3 min read

Counterfactuals in the Probit Model

This post is about counterfactuals in the probit model. I wrote this while reading Pearl et al’s 2016 book Causal Inference in Statistics: A Primer.

The probit model with one normally distributed covariate can be written like this:

\[ \begin{eqnarray*} \epsilon & \sim & N\left(0,1\right)\\ X & \sim & N\left(0,1\right)\\ Y\mid X,\epsilon & = & 1_{X+\epsilon\geq0} \end{eqnarray*} \]

Now we wish to find the density of the counterfactual \(Y_{x}\), see Pearl et al.  (2016) for definitions. The density of \(\epsilon\) given \(X=x\) and \(Y=1\) is

\[ \begin{eqnarray*} p\left(\epsilon\mid X=x,Y=1\right) & = & \frac{p\left(x=x,Y=1\mid\epsilon\right)p\left(\epsilon\right)}{p\left(x=x,Y=1\right)}\\ & = & \frac{p\left(Y=1\mid\epsilon,x=x\right)p\left(x=x\right)p\left(\epsilon\right)}{p\left(x=x,Y=1\right)}\\ & \propto & 1_{x+\epsilon\geq0}p\left(x=x\right)p\left(\epsilon\right) \end{eqnarray*} \] or the normal density truncated to \(\left[-x,\infty\right)\), or \(\phi_{\left[-x,\infty\right)}\left(\epsilon\right)\).

Probability of Necessity

Now we’ll take a look at the probability of necessity. The most obvious way to generalize the probability of necessity to continuous distributions is to allow the counterfactual \(x'\) to be a parameter of the counterfactual \(Y_{x'}\), like this:

\[ \begin{eqnarray*} P\left(Y_{x'}=0\mid X=x,Y=1\right) & = & 1-\int_{-x}^{\infty}1_{x'+\epsilon\geq0}\phi_{\left[-x,\infty\right)}\left(\epsilon\right)\\ & = & 1-\int_{\max\left\{ -x,-x'\right\} }^{\infty}\phi_{\left[-x,\infty\right)}\left(\epsilon\right)d\epsilon\\ & = & 1-\frac{\min\left(\Phi\left(x\right),\Phi\left(x'\right)\right)}{\Phi\left(x\right)} \end{eqnarray*} \] Let’s plot this function.

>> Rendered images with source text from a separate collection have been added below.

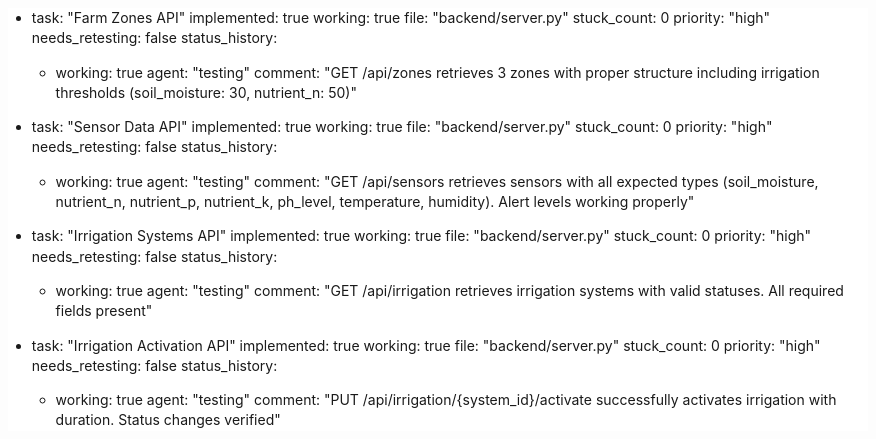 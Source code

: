 
  - task: "Farm Zones API"
    implemented: true
    working: true
    file: "backend/server.py"
    stuck_count: 0
    priority: "high"
    needs_retesting: false
    status_history:
      - working: true
        agent: "testing"
        comment: "GET /api/zones retrieves 3 zones with proper structure including irrigation thresholds (soil_moisture: 30, nutrient_n: 50)"

  - task: "Sensor Data API"
    implemented: true
    working: true
    file: "backend/server.py"
    stuck_count: 0
    priority: "high"
    needs_retesting: false
    status_history:
      - working: true
        agent: "testing"
        comment: "GET /api/sensors retrieves sensors with all expected types (soil_moisture, nutrient_n, nutrient_p, nutrient_k, ph_level, temperature, humidity). Alert levels working properly"

  - task: "Irrigation Systems API"
    implemented: true
    working: true
    file: "backend/server.py"
    stuck_count: 0
    priority: "high"
    needs_retesting: false
    status_history:
      - working: true
        agent: "testing"
        comment: "GET /api/irrigation retrieves irrigation systems with valid statuses. All required fields present"

  - task: "Irrigation Activation API"
    implemented: true
    working: true
    file: "backend/server.py"
    stuck_count: 0
    priority: "high"
    needs_retesting: false
    status_history:
      - working: true
        agent: "testing"
        comment: "PUT /api/irrigation/{system_id}/activate successfully activates irrigation with duration. Status changes verified"
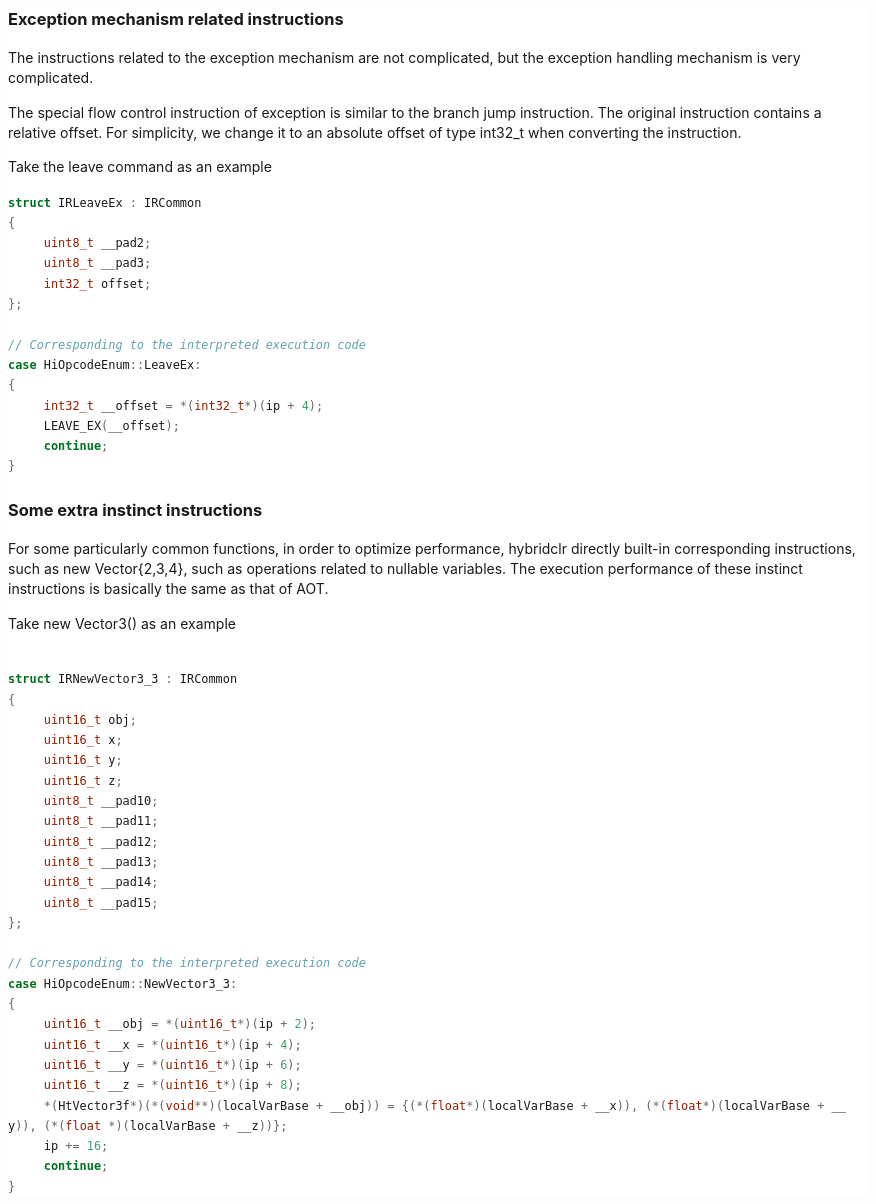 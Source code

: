 ### Exception mechanism related instructions

The instructions related to the exception mechanism are not complicated, but the exception handling mechanism is very complicated.

The special flow control instruction of exception is similar to the branch jump instruction. The original instruction contains a relative offset. For simplicity, we change it to an absolute offset of type int32_t when converting the instruction.

Take the leave command as an example

```cpp
struct IRLeaveEx : IRCommon
{
     uint8_t __pad2;
     uint8_t __pad3;
     int32_t offset;
};

// Corresponding to the interpreted execution code
case HiOpcodeEnum::LeaveEx:
{
     int32_t __offset = *(int32_t*)(ip + 4);
     LEAVE_EX(__offset);
     continue;
}
```

### Some extra instinct instructions

For some particularly common functions, in order to optimize performance, hybridclr directly built-in corresponding instructions, such as new Vector{2,3,4}, such as operations related to nullable variables. The execution performance of these instinct instructions is basically the same as that of AOT.

Take new Vector3() as an example

```cpp

struct IRNewVector3_3 : IRCommon
{
     uint16_t obj;
     uint16_t x;
     uint16_t y;
     uint16_t z;
     uint8_t __pad10;
     uint8_t __pad11;
     uint8_t __pad12;
     uint8_t __pad13;
     uint8_t __pad14;
     uint8_t __pad15;
};

// Corresponding to the interpreted execution code
case HiOpcodeEnum::NewVector3_3:
{
     uint16_t __obj = *(uint16_t*)(ip + 2);
     uint16_t __x = *(uint16_t*)(ip + 4);
     uint16_t __y = *(uint16_t*)(ip + 6);
     uint16_t __z = *(uint16_t*)(ip + 8);
     *(HtVector3f*)(*(void**)(localVarBase + __obj)) = {(*(float*)(localVarBase + __x)), (*(float*)(localVarBase + __y)), (*(float *)(localVarBase + __z))};
     ip += 16;
     continue;
}
```
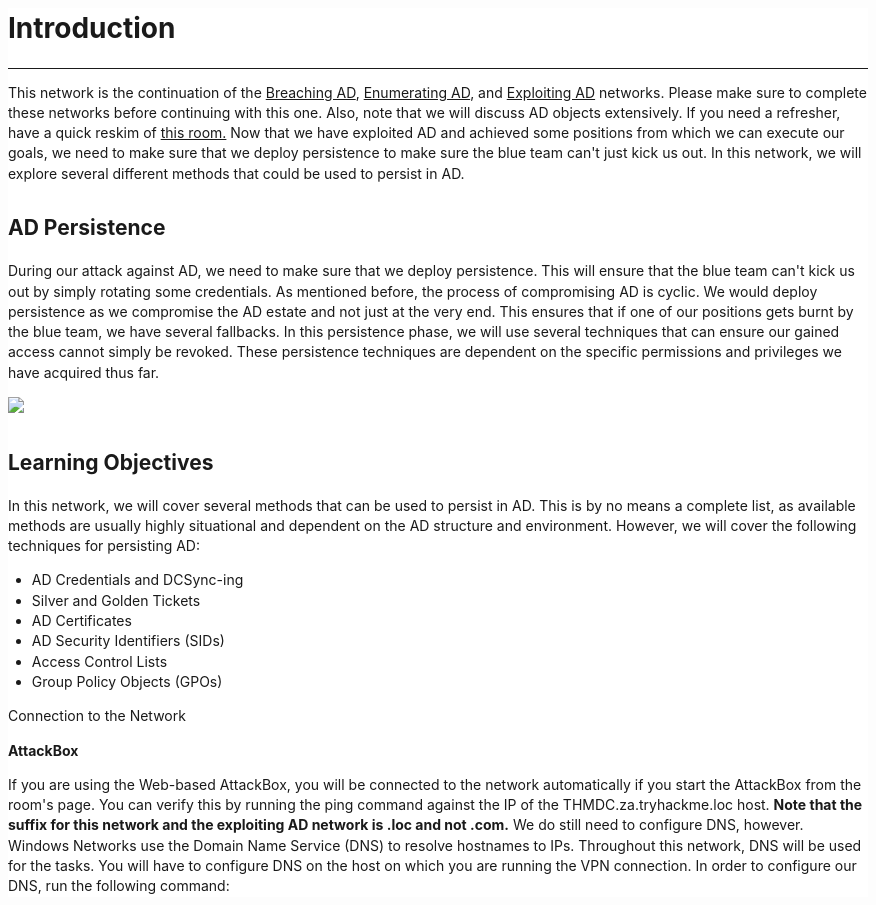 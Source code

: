 # Introduction

---

This network is the continuation of the [Breaching AD](https://tryhackme.com/jr/breachingad), [Enumerating AD](http://tryhackme.com/jr/adenumeration), and [Exploiting AD](https://tryhackme.com/jr/exploitingad) networks. Please make sure to complete these networks before continuing with this one. Also, note that we will discuss AD objects extensively. If you need a refresher, have a quick reskim of [this room.](https://tryhackme.com/jr/activedirectorybasics) Now that we have exploited AD and achieved some positions from which we can execute our goals, we need to make sure that we deploy persistence to make sure the blue team can't just kick us out. In this network, we will explore several different methods that could be used to persist in AD.   

## AD Persistence

During our attack against AD, we need to make sure that we deploy persistence. This will ensure that the blue team can't kick us out by simply rotating some credentials. As mentioned before, the process of compromising AD is cyclic. We would deploy persistence as we compromise the AD estate and not just at the very end. This ensures that if one of our positions gets burnt by the blue team, we have several fallbacks. In this persistence phase, we will use several techniques that can ensure our gained access cannot simply be revoked. These persistence techniques are dependent on the specific permissions and privileges we have acquired thus far.  

  

![](https://tryhackme-images.s3.amazonaws.com/user-uploads/6093e17fa004d20049b6933e/room-content/e9bfa3b741afc09bb7a088746c18bf5a.png)  

## Learning Objectives  

In this network, we will cover several methods that can be used to persist in AD. This is by no means a complete list, as available methods are usually highly situational and dependent on the AD structure and environment. However, we will cover the following techniques for persisting AD:

- AD Credentials and DCSync-ing
- Silver and Golden Tickets
- AD Certificates
- AD Security Identifiers (SIDs)
- Access Control Lists
- Group Policy Objects (GPOs)

Connection to the Network  

**AttackBox**  

If you are using the Web-based AttackBox, you will be connected to the network automatically if you start the AttackBox from the room's page. You can verify this by running the ping command against the IP of the THMDC.za.tryhackme.loc host. **Note that the suffix for this network and the exploiting AD network is .loc and not .com.** We do still need to configure DNS, however. Windows Networks use the Domain Name Service (DNS) to resolve hostnames to IPs. Throughout this network, DNS will be used for the tasks. You will have to configure DNS on the host on which you are running the VPN connection. In order to configure our DNS, run the following command:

x <- seq(-3, 3, by = 0.01)
x_hat <- 0

ps <- function(x, x_hat) 1 - pmin(pnorm(x_hat), pnorm(x))/pnorm(x_hat)

plot(x = x, y = ps(x, x_hat), 
     type = "l", 
     xlab = "Counterfactual x'",
     ylab = "Probability",
     main = "Counterfactual Probabilities, x = 0")
grid()
lines(x = x, y = ps(x, x_hat), type = "l")

There is nothing too strange. The probability of necessity goes to \(0\) as \(x\to-\infty\), which is what you would expect. For the probability of \(Y=1\) becomes really slim as \(x\to-\infty\). When \(x'>0\) the probability of necessity is \(0\), as you will always observe \(Y=1\) counterfactually when \(X=x'\) if you observed \(Y=1\) with \(X=x!\)

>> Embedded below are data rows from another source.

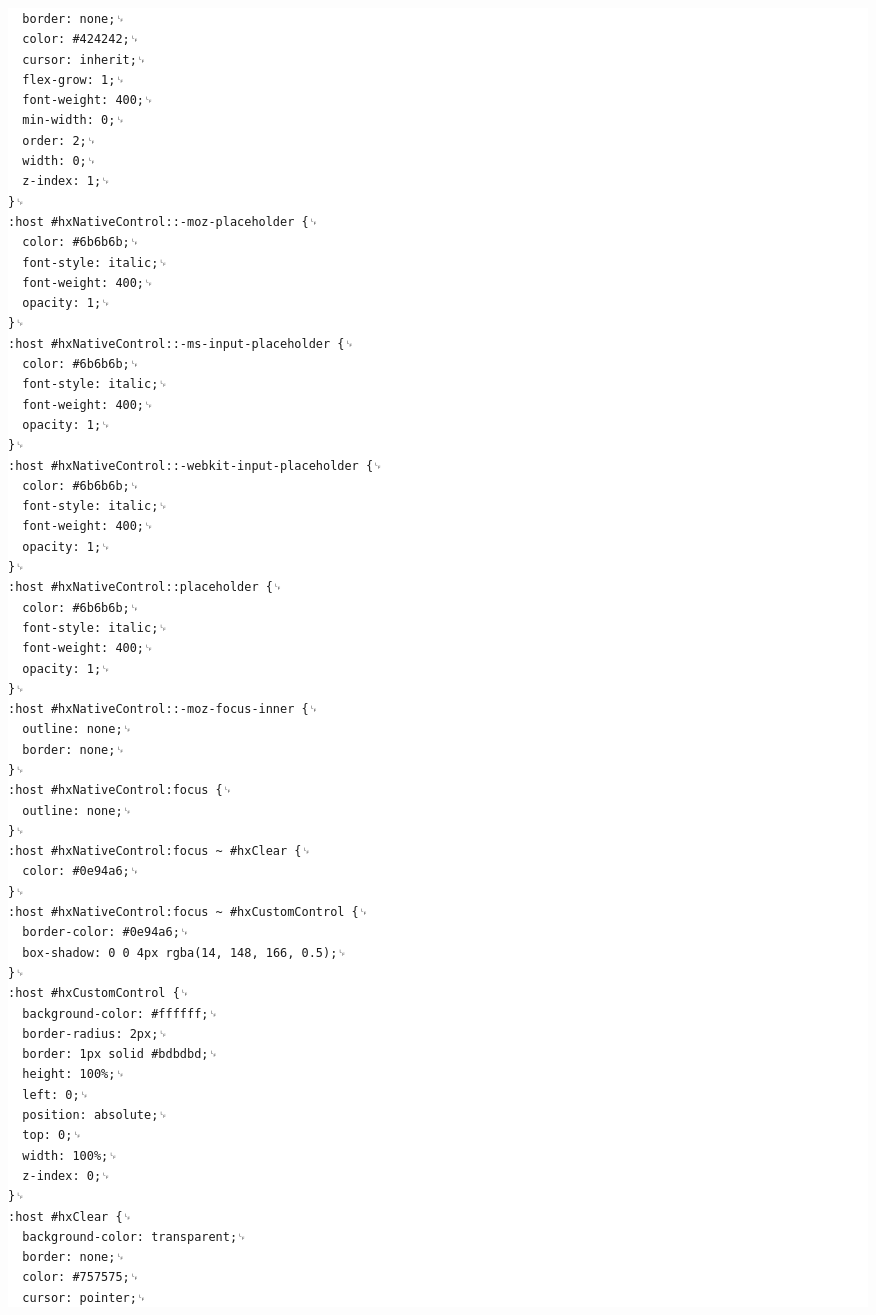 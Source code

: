       border: none;␊
      color: #424242;␊
      cursor: inherit;␊
      flex-grow: 1;␊
      font-weight: 400;␊
      min-width: 0;␊
      order: 2;␊
      width: 0;␊
      z-index: 1;␊
    }␊
    :host #hxNativeControl::-moz-placeholder {␊
      color: #6b6b6b;␊
      font-style: italic;␊
      font-weight: 400;␊
      opacity: 1;␊
    }␊
    :host #hxNativeControl::-ms-input-placeholder {␊
      color: #6b6b6b;␊
      font-style: italic;␊
      font-weight: 400;␊
      opacity: 1;␊
    }␊
    :host #hxNativeControl::-webkit-input-placeholder {␊
      color: #6b6b6b;␊
      font-style: italic;␊
      font-weight: 400;␊
      opacity: 1;␊
    }␊
    :host #hxNativeControl::placeholder {␊
      color: #6b6b6b;␊
      font-style: italic;␊
      font-weight: 400;␊
      opacity: 1;␊
    }␊
    :host #hxNativeControl::-moz-focus-inner {␊
      outline: none;␊
      border: none;␊
    }␊
    :host #hxNativeControl:focus {␊
      outline: none;␊
    }␊
    :host #hxNativeControl:focus ~ #hxClear {␊
      color: #0e94a6;␊
    }␊
    :host #hxNativeControl:focus ~ #hxCustomControl {␊
      border-color: #0e94a6;␊
      box-shadow: 0 0 4px rgba(14, 148, 166, 0.5);␊
    }␊
    :host #hxCustomControl {␊
      background-color: #ffffff;␊
      border-radius: 2px;␊
      border: 1px solid #bdbdbd;␊
      height: 100%;␊
      left: 0;␊
      position: absolute;␊
      top: 0;␊
      width: 100%;␊
      z-index: 0;␊
    }␊
    :host #hxClear {␊
      background-color: transparent;␊
      border: none;␊
      color: #757575;␊
      cursor: pointer;␊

Integrated Probability of Necessity

A more complicated question is: What rôle did the fact that \(X=x\) have in \(Y=1\)? Or, if \(X\) wasn’t \(x\), what would \(Y\) have been? With some abuse of notation, \(P\left(Y_{X'}=0\mid X=x,Y=1\right)\) answers this question, where \(X'\) is an independent copy of \(X\).

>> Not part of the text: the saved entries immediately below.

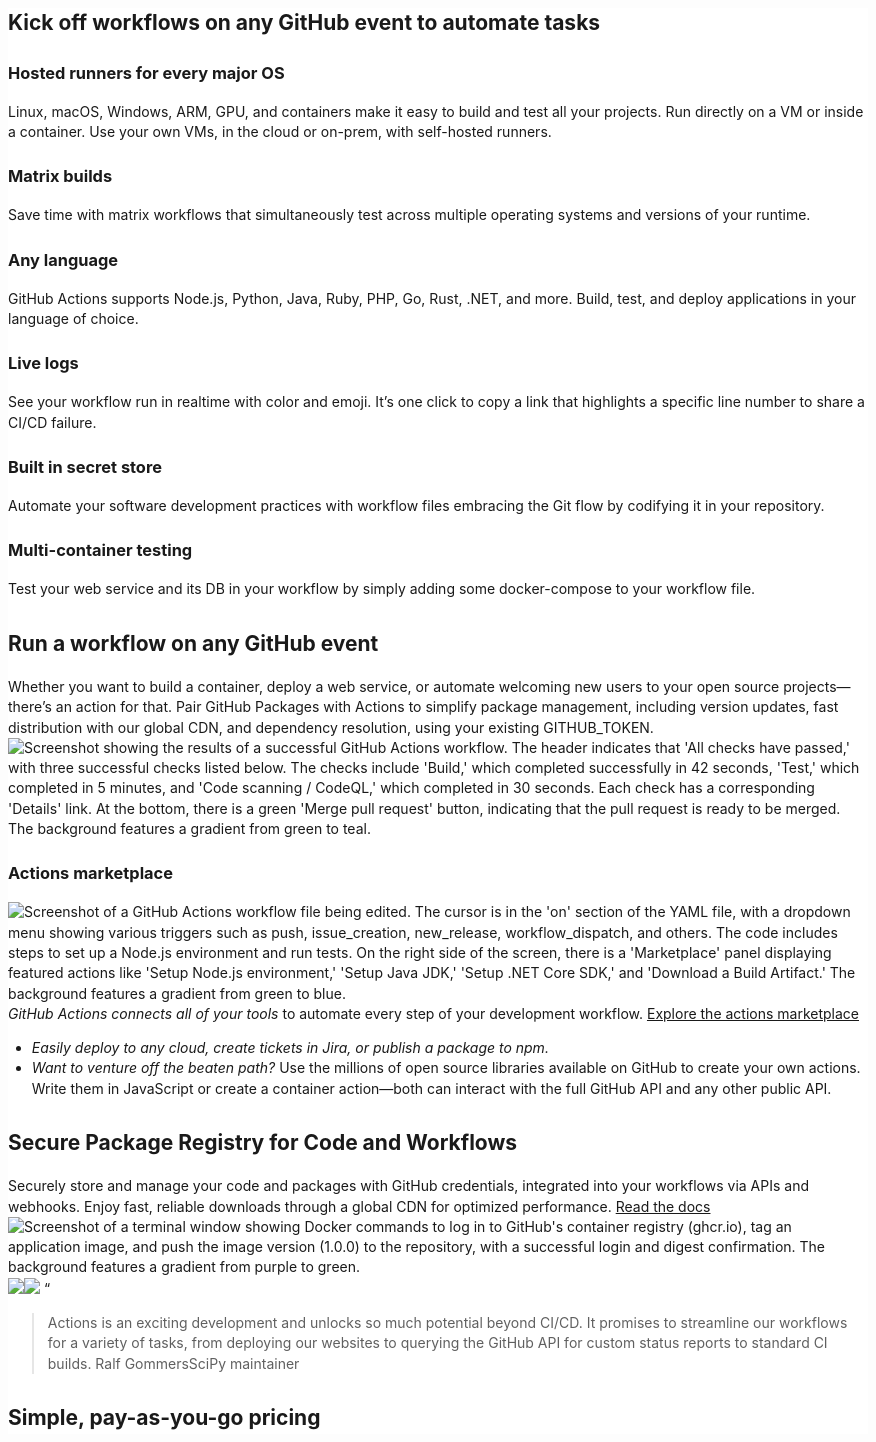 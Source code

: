 ## Kick off workflows on any GitHub event to automate tasks
### Hosted runners for every major OS
Linux, macOS, Windows, ARM, GPU, and containers make it easy to build and test all your projects. Run directly on a VM or inside a container. Use your own VMs, in the cloud or on-prem, with self-hosted runners.
### Matrix builds
Save time with matrix workflows that simultaneously test across multiple operating systems and versions of your runtime.
### Any language
GitHub Actions supports Node.js, Python, Java, Ruby, PHP, Go, Rust, .NET, and more. Build, test, and deploy applications in your language of choice.
### Live logs
See your workflow run in realtime with color and emoji. It’s one click to copy a link that highlights a specific line number to share a CI/CD failure.
### Built in secret store
Automate your software development practices with workflow files embracing the Git flow by codifying it in your repository.
### Multi-container testing
Test your web service and its DB in your workflow by simply adding some docker-compose to your workflow file.
## Run a workflow on any GitHub event
Whether you want to build a container, deploy a web service, or automate welcoming new users to your open source projects—thereʼs an action for that. Pair GitHub Packages with Actions to simplify package management, including version updates, fast distribution with our global CDN, and dependency resolution, using your existing GITHUB_TOKEN.
![Screenshot showing the results of a successful GitHub Actions workflow. The header indicates that 'All checks have passed,' with three successful checks listed below. The checks include 'Build,' which completed successfully in 42 seconds, 'Test,' which completed in 5 minutes, and 'Code scanning / CodeQL,' which completed in 30 seconds. Each check has a corresponding 'Details' link. At the bottom, there is a green 'Merge pull request' button, indicating that the pull request is ready to be merged. The background features a gradient from green to teal.](https://github.com/images/modules/site/actions/fp24/features-river-1.webp)
### Actions marketplace
![Screenshot of a GitHub Actions workflow file being edited. The cursor is in the 'on' section of the YAML file, with a dropdown menu showing various triggers such as push, issue_creation, new_release, workflow_dispatch, and others. The code includes steps to set up a Node.js environment and run tests. On the right side of the screen, there is a 'Marketplace' panel displaying featured actions like 'Setup Node.js environment,' 'Setup Java JDK,' 'Setup .NET Core SDK,' and 'Download a Build Artifact.' The background features a gradient from green to blue.](https://github.com/images/modules/site/actions/fp24/features-river-breakout.webp)
 _GitHub Actions connects all of your tools_ to automate every step of your development workflow.
[Explore the actions marketplace](https://github.com/marketplace?type=actions)
  *  _Easily deploy to any cloud, create tickets in Jira, or publish a package to npm._
  * _Want to venture off the beaten path?_ Use the millions of open source libraries available on GitHub to create your own actions. Write them in JavaScript or create a container action—both can interact with the full GitHub API and any other public API.


## Secure Package Registry for Code and Workflows
Securely store and manage your code and packages with GitHub credentials, integrated into your workflows via APIs and webhooks. Enjoy fast, reliable downloads through a global CDN for optimized performance.
[Read the docs](https://docs.github.com/packages)
![Screenshot of a terminal window showing Docker commands to log in to GitHub's container registry \(ghcr.io\), tag an application image, and push the image version \(1.0.0\) to the repository, with a successful login and digest confirmation. The background features a gradient from purple to green.](https://github.com/images/modules/site/actions/fp24/features-river-2.webp)
![](https://github.com/images/modules/site/actions/fp24/testimonial-bg-1.webp)![](https://github.com/images/modules/site/actions/fp24/testimonial-bg-2.webp)
“
> Actions is an exciting development and unlocks so much potential beyond CI/CD. It promises to streamline our workflows for a variety of tasks, from deploying our websites to querying the GitHub API for custom status reports to standard CI builds.
Ralf GommersSciPy maintainer
## Simple, pay-as-you-go pricing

\[ \begin{eqnarray*} P\left(Y_{X'}=0\mid X=x,Y=1\right) & = & 1-\int_{-\infty}^{\infty}\int_{\max\left\{ -x,-x'\right\} }^{\infty}\phi_{\left[-x,\infty\right)}\left(\epsilon\right)\phi\left(x'\right)dx\\ & = & 1-\int\frac{\min\left(\Phi\left(x\right),\Phi\left(x'\right)\right)}{\Phi\left(x\right)}\phi\left(x'\right)dx\\ & = & 1-\int_{x}^{\infty}\phi\left(x'\right)dx-\frac{1}{\Phi\left(x\right)}\int_{-\infty}^{x}\Phi\left(x'\right)\phi\left(x'\right)dx\\ & = & 1-\Phi\left(-x\right)-\frac{1}{2}\frac{1}{\Phi\left(x\right)}\left[\Phi\left(x\right)-\Phi\left(x\right)\Phi\left(-x\right)\right]\\ & = & \frac{1}{2}\Phi\left(x\right) \end{eqnarray*} \]

Now let’s plot this.

counter = function(x) 0.5*pnorm(x)

plot(x = x, 
     y = counter(x), 
     type = "l", 
     xlab = "Actual x",
     ylab = "Probability",
     main = "Counterfactual Probabilities")
grid()
lines(x = x, 
     y = counter(x), 
     type = "l")

Notice the asymptote at \(0.5\). No matter how large \(X=x\) we observe together with \(Y=1\), we can never be more than \(0.5\) certain that \(Y=0\) if we were to draw an \(x\) once again. The asymptote at \(0\) if we had observed at very small value \(X=x\) together with \(Y=1\), and we were to draw again, we would be really certain that \(Y=1\) would happen once again.